Pero lo que bajo la máscara del Renacimiento traicionaba en Mrs. Flat la mujer moderna,
in tuve with out times,
una típica americana, era la voz, el gesto, el orgullo que transparentaba en cada una de sus palabras, en su mirada y en su sonrisa; tenía la voz delgada y cortante, el gesto autoritario y
sofisticated
a la vez, el orgullo impaciente, con la aspereza de ese característico esnobismo de park Avenue para el cual no existen otros seres dignos de respeto que príncipes y princesas, duques y duquesas, en una palabra, la «nobleza»; y más la «nobleza» falsa que la auténtica. Mrs. Flat estaba allí, sentada a nuestra mesa, al lado del general Cork y, sin embargo, ¡cuán lejana! Volaba en espíritu a las esferas, hacia las sublimes esferas donde relucen, como astros de oro, las princesas, las duquesas y las marquesas de la antigua Europa. Estaba sentada erguida, con la cabeza ligeramente inclinada hacia atrás, la mirada fija en una invisible nube errante en un cielo azul turquesa; y siguiendo su mirada me di cuenta, en un momento dado, de que tenía la vista fija en una tela colgada en la parte de enfrente que representaba a la joven princesa de Teano, abuela materna del duque de Toledo, que hacia 1860 había iluminado con su belleza y con su gracia los últimos tristes días de la Corte de los Borbones en Nápoles. Y no pude menos que sonreír al darme cuenta de que la princesa de Teano estaba también sentada, erguida con la cabeza hacia atrás, mirando al cielo, en la misma postura que Mrs. Flat.

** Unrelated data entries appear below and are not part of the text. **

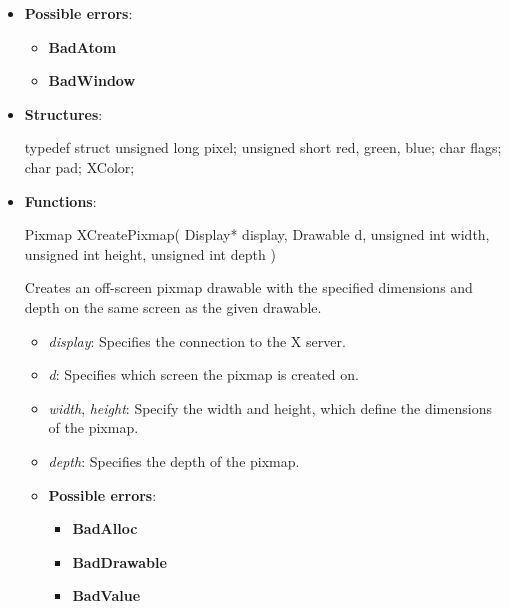 \documentclass{report}
\begin{document}
\begin{itemize}
            \begin{itemize}
                \item \textbf{Possible errors}:
                    \begin{itemize}
                        \item \textbf{BadAtom}
                        \item \textbf{BadWindow}
                    \end{itemize}
            \end{itemize}


    \end{itemize}

    \pagebreak 
    \begin{itemize}
        \item \textbf{Structures}:
            \begin{cppcode}
                typedef struct {
                    unsigned long pixel;
                    unsigned short red, green, blue;
                    char flags; 
                    char pad;
                } XColor;
            \end{cppcode}
        \item \textbf{Functions}:
            \begin{cppcode}
                Pixmap XCreatePixmap(
                    Display* display,
                    Drawable d,
                    unsigned int width,
                    unsigned int height,
                    unsigned int depth
                )
            \end{cppcode}
            \bigbreak \noindent
            Creates an off-screen pixmap drawable with the specified dimensions and depth on the same screen as the given drawable.

            \begin{itemize}
                \item \textit{display}: Specifies the connection to the X server.
                \item \textit{d}: Specifies which screen the pixmap is created on.
                \item \textit{width}, \textit{height}: Specify the width and height, which define the dimensions of the pixmap.
                \item \textit{depth}: Specifies the depth of the pixmap.
            \end{itemize}

            \begin{itemize}
                \item \textbf{Possible errors}:
                    \begin{itemize}
                        \item \textbf{BadAlloc}
                        \item \textbf{BadDrawable}
                        \item \textbf{BadValue}
                    \end{itemize}
            \end{itemize}


\end{itemize}
\end{document}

El general Cork sorprendió mi sonrisa, siguió mi mirada y sonrió también.

–Nuestro amigo Malaparte -dijo- conoce a todas las princesas de Europa.

-Really?
-exclamó Mrs. Flat, sonrojándose de placer y bajando lentamente los ojos hacia mí.

Y entre sus labios entreabiertos en una sonrisa de admiración, vi el brillo de sus dientes, el cándido fulgor de aquellos maravillosos dientes americanos contra los cuales nada pueden los años y llegan a parecer verdaderos, tal es su blancura, su igualdad, su perfección. Esta sonrisa me cegó, me hizo bajar la vista con un estremecimiento de miedo. Era ese terrible brillo de dientes que en América es el primer feliz anuncio de la vejez, el último relámpago que todo americano, mientras desciende sonriente a la tumba, lanza como postrer saludo al mundo de los vivos.

–¡Todas no, afortunadamente! – respondí abriendo los ojos.

–¿Conoce usted a la princesa Expósito? – dijo Mrs. Flat-. Es la
first lady
de Roma,
a real Princess.

–¿La princesa Expósito? – respondí-. No hay ninguna princesa que lleve un nombre parecido.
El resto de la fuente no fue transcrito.